Well I have de stunk
the dogs, gave them a good old brush with the cat brush and their glossy and
black. Oh, and sneezing with the dog deodorant I sprayed on them. Johnsons
velvet, the only thing that works. What story can I tell you today? Well,
firstly, I have been asked by our church, to write this year’s Nativity play,
so I am not only honoured but excited. I wonder if our church is ready to be
Cummingsd? My sense of humour will have to be on its best behaviour.
I am a little shocked though and I must say, a bit offended
that they did not ask me to be the baby Jesus? Hahahaha
So a serious blog or a fun one? Well both, I will write a
serious blog after this one about a subject, that changed my world for the
second time in my life. Three times in total I have had life changing moments,
but my next blog, was a one which left me shattered.

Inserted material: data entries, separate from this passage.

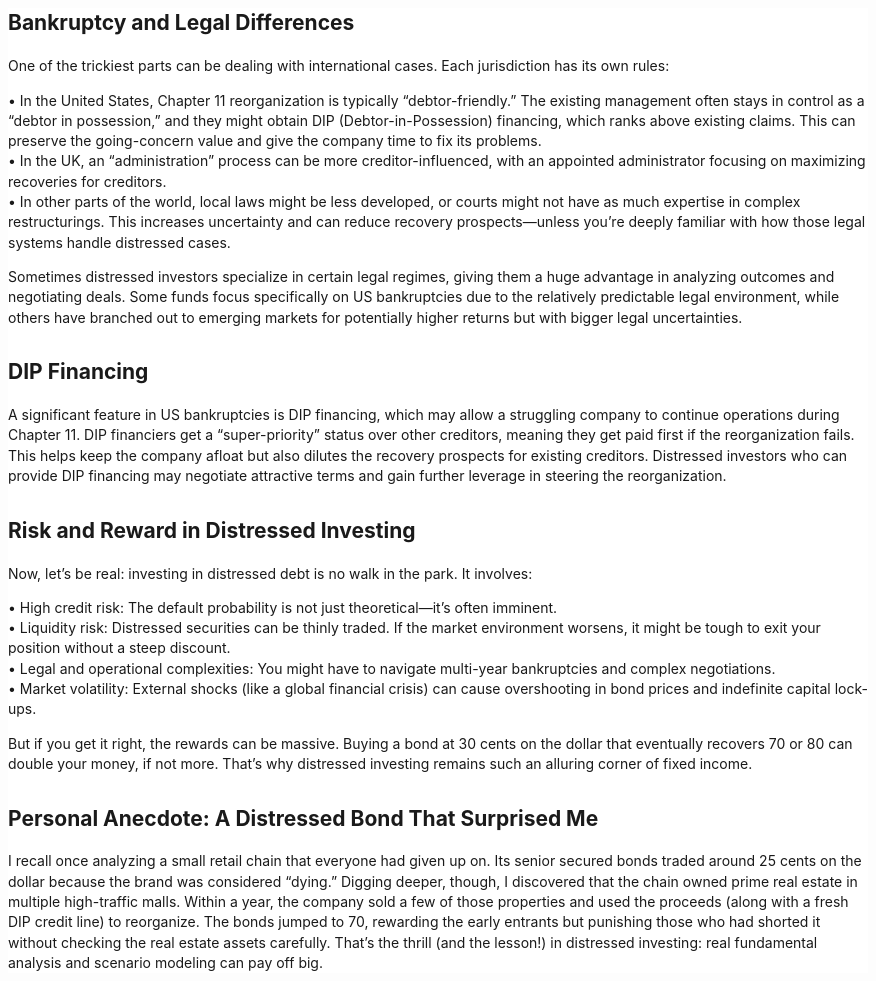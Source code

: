 ## Bankruptcy and Legal Differences

One of the trickiest parts can be dealing with international cases. Each jurisdiction has its own rules:

• In the United States, Chapter 11 reorganization is typically “debtor-friendly.” The existing management often stays in control as a “debtor in possession,” and they might obtain DIP (Debtor-in-Possession) financing, which ranks above existing claims. This can preserve the going-concern value and give the company time to fix its problems.  
• In the UK, an “administration” process can be more creditor-influenced, with an appointed administrator focusing on maximizing recoveries for creditors.  
• In other parts of the world, local laws might be less developed, or courts might not have as much expertise in complex restructurings. This increases uncertainty and can reduce recovery prospects—unless you’re deeply familiar with how those legal systems handle distressed cases.

Sometimes distressed investors specialize in certain legal regimes, giving them a huge advantage in analyzing outcomes and negotiating deals. Some funds focus specifically on US bankruptcies due to the relatively predictable legal environment, while others have branched out to emerging markets for potentially higher returns but with bigger legal uncertainties.

## DIP Financing

A significant feature in US bankruptcies is DIP financing, which may allow a struggling company to continue operations during Chapter 11. DIP financiers get a “super-priority” status over other creditors, meaning they get paid first if the reorganization fails. This helps keep the company afloat but also dilutes the recovery prospects for existing creditors. Distressed investors who can provide DIP financing may negotiate attractive terms and gain further leverage in steering the reorganization.

## Risk and Reward in Distressed Investing

Now, let’s be real: investing in distressed debt is no walk in the park. It involves:

• High credit risk: The default probability is not just theoretical—it’s often imminent.  
• Liquidity risk: Distressed securities can be thinly traded. If the market environment worsens, it might be tough to exit your position without a steep discount.  
• Legal and operational complexities: You might have to navigate multi-year bankruptcies and complex negotiations.  
• Market volatility: External shocks (like a global financial crisis) can cause overshooting in bond prices and indefinite capital lock-ups.

But if you get it right, the rewards can be massive. Buying a bond at 30 cents on the dollar that eventually recovers 70 or 80 can double your money, if not more. That’s why distressed investing remains such an alluring corner of fixed income.

## Personal Anecdote: A Distressed Bond That Surprised Me

I recall once analyzing a small retail chain that everyone had given up on. Its senior secured bonds traded around 25 cents on the dollar because the brand was considered “dying.” Digging deeper, though, I discovered that the chain owned prime real estate in multiple high-traffic malls. Within a year, the company sold a few of those properties and used the proceeds (along with a fresh DIP credit line) to reorganize. The bonds jumped to 70, rewarding the early entrants but punishing those who had shorted it without checking the real estate assets carefully. That’s the thrill (and the lesson!) in distressed investing: real fundamental analysis and scenario modeling can pay off big.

Those of you who are wondering if my conservatory man survived
the other day, yes he did. He did a lot of pointing and I did a lot of saying
yes, so I hope I have the right colours in the right places? I even managed to
make him a cup of tea, without drowning him, or me. No embarrassing moments
there, oh, you see, I am so used to behaving in an embarrassing way, I did do
one thing that was not too clever, when he left, and I noticed a draft. Around
my chest area. On further examinations, I had one of my breasts more exposed
than it should have been. I mean, quite a lot more. Oh, well, he did do a job
for me that was not on the list? Hahahahahaha.
The teen has been behaving himself of late, though there is
another party coming up so I wonder if that is why? The other day I was about
to sew his blazer for school, when he told me he would do it. I said it was ok,
I did not want it ending up like a dogs back leg, but he insisted that he would
do it.
It was only four o clock in the afternoon and he was pulling
down the blinds in the sitting room. I asked what ever for, when he said he did
not want any of his friends seeing him sewing. I did not care it was one job
lless for me and my ears got a break from the delightful Dean. “Canary!” Our
canary is so loud. I am sure he is a record breaker? Did I tell you he was an
Irish Canary? Yes, when he sings, he goes
“Didilididildididildidoo! Then does a little Irish jig….. ……
Ok, well he tweets and jumps around his cage.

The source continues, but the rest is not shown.